The move comes a day after private equity group Sycamore Partners acquired a 9.9% stake in the US company, describing it as “undervalued and an attractive investment” in a regulatory filing.

Sycamore, which was established by retail investor Stefan Kaluzny, added in the filing that it intended to discuss the future of the company with its board, management and other stockholders.

Under the new stockholder rights plan, one common purchase right will be distributed on each outstanding share of the company’s common stock, with the rights becoming exercisable once any person or group acquires 10% or more of The Talbots’ shares.

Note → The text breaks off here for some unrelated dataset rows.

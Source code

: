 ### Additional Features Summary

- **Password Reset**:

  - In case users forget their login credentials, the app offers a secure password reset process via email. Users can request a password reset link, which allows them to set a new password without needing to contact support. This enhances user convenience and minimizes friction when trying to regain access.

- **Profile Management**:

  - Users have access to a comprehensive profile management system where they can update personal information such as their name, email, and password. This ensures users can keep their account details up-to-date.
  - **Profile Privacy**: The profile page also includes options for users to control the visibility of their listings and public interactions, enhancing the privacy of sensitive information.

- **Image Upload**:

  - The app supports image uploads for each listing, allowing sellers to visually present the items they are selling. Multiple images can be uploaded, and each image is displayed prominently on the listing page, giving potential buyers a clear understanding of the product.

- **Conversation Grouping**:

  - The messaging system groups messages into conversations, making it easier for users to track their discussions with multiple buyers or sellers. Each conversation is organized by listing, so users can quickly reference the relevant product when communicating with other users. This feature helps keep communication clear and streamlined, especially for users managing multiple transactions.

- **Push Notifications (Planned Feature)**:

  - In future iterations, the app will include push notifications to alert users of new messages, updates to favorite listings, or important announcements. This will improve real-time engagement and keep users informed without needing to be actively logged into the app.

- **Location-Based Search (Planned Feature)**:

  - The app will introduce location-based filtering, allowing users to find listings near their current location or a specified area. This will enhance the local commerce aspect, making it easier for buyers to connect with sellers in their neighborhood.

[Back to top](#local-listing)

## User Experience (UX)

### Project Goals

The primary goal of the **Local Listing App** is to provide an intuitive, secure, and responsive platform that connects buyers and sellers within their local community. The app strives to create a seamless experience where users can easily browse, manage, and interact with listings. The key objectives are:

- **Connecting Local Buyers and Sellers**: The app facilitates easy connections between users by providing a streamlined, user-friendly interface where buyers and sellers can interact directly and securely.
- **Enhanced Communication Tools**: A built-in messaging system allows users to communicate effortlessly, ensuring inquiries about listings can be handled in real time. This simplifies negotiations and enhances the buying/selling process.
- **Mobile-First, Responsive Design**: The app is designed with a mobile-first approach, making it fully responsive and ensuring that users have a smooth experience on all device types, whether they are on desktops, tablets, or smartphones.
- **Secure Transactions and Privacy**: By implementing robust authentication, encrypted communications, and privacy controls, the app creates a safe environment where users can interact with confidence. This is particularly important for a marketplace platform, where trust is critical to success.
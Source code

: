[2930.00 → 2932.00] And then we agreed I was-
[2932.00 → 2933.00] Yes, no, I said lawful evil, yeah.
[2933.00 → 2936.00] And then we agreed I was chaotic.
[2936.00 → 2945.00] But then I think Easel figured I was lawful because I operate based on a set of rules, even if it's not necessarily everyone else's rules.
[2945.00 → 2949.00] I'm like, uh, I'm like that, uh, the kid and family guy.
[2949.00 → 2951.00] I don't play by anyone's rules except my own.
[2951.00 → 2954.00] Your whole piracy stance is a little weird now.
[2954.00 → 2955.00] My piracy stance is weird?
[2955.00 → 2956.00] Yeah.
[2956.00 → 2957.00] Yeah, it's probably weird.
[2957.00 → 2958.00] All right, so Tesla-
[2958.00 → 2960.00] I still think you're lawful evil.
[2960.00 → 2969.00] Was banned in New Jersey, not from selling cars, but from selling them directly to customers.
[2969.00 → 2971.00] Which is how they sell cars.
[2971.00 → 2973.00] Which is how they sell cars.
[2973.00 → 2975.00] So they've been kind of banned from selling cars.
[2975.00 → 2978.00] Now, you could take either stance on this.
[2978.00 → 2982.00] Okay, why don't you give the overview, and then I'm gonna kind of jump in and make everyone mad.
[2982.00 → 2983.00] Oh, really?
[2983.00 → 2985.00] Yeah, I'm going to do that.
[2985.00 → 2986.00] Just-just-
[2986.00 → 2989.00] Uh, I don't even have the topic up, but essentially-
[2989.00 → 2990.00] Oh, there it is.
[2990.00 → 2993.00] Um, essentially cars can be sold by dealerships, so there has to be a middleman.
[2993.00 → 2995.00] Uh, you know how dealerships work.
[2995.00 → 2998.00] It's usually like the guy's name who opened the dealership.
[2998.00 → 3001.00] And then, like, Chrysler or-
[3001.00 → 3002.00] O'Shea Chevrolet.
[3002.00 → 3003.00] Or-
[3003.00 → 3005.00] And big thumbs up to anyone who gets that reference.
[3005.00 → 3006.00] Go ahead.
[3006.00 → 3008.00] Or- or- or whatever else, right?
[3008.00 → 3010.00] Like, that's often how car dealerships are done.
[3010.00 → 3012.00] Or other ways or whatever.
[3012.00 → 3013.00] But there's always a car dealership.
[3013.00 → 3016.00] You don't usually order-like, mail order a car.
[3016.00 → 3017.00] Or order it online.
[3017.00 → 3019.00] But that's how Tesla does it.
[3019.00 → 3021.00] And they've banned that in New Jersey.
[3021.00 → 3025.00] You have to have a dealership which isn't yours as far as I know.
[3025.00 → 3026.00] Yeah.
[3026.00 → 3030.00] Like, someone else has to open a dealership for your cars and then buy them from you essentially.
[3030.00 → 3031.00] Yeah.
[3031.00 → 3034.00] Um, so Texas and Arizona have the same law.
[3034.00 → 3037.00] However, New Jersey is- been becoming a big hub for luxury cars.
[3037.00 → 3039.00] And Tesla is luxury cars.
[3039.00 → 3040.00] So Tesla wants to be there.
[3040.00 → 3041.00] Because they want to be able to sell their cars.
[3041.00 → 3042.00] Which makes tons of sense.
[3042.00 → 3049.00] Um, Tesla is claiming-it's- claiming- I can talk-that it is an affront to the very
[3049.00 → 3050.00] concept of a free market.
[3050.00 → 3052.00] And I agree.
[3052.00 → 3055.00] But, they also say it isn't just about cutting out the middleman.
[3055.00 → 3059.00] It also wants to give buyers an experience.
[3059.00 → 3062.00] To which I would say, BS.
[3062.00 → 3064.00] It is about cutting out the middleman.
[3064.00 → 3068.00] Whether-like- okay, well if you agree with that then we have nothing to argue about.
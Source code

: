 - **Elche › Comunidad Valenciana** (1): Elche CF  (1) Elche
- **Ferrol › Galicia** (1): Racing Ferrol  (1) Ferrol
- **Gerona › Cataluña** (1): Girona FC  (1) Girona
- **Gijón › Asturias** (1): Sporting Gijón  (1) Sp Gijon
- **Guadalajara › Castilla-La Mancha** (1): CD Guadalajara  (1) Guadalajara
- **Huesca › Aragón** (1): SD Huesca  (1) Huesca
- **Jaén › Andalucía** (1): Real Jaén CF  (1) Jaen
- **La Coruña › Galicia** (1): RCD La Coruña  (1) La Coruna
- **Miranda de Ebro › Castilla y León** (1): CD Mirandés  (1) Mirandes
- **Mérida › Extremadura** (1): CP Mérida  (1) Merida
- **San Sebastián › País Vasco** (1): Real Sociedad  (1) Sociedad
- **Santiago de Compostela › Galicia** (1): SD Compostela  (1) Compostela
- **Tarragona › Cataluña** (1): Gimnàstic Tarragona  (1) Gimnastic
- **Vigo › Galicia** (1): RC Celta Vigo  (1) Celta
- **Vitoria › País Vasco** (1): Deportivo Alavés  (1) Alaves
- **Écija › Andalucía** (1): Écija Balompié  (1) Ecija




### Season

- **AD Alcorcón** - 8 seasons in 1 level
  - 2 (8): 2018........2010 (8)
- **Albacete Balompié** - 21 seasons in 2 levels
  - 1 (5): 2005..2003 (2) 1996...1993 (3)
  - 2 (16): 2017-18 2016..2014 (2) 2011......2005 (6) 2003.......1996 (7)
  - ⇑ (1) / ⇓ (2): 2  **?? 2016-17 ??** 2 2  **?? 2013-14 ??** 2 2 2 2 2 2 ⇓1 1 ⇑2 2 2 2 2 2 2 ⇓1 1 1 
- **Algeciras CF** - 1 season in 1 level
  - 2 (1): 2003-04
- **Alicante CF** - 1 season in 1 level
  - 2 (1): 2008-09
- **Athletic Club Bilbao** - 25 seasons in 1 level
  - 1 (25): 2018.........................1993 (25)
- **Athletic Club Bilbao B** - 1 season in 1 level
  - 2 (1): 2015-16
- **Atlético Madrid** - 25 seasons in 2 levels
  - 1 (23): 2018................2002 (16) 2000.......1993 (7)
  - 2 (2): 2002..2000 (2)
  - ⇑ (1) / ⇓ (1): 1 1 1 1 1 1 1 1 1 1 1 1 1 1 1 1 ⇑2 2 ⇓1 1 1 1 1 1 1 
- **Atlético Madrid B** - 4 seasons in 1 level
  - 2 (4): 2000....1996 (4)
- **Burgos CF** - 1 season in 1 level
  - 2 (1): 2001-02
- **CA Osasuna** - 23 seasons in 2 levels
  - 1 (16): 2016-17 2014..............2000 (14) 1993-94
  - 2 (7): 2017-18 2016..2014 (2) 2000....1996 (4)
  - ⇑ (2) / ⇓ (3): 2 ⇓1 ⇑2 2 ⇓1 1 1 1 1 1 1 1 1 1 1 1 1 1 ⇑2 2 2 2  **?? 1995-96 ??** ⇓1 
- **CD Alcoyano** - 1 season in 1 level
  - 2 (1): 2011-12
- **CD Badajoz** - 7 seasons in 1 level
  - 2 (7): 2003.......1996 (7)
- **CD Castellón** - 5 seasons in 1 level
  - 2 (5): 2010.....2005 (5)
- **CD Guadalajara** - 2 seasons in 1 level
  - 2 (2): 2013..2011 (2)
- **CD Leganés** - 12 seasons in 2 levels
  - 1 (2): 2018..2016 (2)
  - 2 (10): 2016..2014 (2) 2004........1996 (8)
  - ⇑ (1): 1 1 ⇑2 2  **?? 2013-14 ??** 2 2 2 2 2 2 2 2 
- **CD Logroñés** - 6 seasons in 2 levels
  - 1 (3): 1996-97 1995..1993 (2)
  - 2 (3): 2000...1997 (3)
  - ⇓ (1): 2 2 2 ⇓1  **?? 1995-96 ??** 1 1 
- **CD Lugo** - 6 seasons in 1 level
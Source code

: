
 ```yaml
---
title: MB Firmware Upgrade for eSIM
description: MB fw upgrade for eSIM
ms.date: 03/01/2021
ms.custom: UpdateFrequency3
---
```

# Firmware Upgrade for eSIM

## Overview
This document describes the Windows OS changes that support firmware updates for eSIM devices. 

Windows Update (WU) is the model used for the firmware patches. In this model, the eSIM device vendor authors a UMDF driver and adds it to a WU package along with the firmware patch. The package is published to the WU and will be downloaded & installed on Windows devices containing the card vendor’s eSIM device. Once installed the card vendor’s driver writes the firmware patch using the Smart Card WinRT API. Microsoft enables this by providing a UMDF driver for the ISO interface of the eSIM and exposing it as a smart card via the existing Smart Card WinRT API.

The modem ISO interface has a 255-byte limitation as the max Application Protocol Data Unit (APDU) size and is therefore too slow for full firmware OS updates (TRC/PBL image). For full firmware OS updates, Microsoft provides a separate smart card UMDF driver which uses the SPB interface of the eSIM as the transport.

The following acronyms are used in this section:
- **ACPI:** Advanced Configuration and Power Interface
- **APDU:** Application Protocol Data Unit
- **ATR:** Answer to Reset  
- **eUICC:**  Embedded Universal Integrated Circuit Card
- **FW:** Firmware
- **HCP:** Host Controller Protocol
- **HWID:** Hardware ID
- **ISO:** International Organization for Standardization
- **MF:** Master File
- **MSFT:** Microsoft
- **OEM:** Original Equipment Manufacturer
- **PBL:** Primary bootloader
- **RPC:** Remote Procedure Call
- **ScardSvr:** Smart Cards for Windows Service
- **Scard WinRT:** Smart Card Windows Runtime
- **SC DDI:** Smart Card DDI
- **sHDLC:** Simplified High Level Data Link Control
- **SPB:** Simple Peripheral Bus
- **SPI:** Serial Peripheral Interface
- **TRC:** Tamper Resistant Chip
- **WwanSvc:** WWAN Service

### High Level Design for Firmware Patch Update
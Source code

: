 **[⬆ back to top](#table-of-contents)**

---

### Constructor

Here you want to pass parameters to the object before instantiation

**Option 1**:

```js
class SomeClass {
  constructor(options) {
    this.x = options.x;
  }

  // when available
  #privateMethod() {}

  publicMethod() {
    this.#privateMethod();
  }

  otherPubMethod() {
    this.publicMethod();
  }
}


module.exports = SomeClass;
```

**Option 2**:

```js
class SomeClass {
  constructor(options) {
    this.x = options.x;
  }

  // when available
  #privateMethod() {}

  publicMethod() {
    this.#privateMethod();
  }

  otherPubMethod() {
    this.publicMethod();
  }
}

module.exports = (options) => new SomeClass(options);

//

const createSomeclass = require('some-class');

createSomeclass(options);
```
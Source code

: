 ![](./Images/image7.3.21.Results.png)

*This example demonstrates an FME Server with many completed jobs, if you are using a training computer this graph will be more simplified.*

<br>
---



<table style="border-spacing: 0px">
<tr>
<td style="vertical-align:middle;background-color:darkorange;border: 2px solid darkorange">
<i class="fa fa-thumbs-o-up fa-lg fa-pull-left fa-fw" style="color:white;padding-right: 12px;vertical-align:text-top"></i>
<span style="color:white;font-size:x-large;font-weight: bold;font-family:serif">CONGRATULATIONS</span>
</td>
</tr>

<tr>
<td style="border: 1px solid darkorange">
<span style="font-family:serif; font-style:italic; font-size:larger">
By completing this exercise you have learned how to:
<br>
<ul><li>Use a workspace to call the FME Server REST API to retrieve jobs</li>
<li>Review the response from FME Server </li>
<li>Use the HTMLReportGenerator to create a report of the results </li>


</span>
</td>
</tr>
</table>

The effect is to make acquisition of Talbots shares a far less tempting proposition for potential investors or someone looking to make a hostile takeover.

“The board of directors adopted the rights plan to promote fair and equal treatment of the company’s stockholders in light of a recent rapid accumulation of a significant percentage of the company’s outstanding common stock,” said The Talbots.

The company has been implementing a turnaround strategy following a period of under-performance, and returned to profit in its first quarter.

Kaluzny was previously managing director of Golden Gate Capital, the private equity group which bought the J Jill brand from The Talbots in 2009.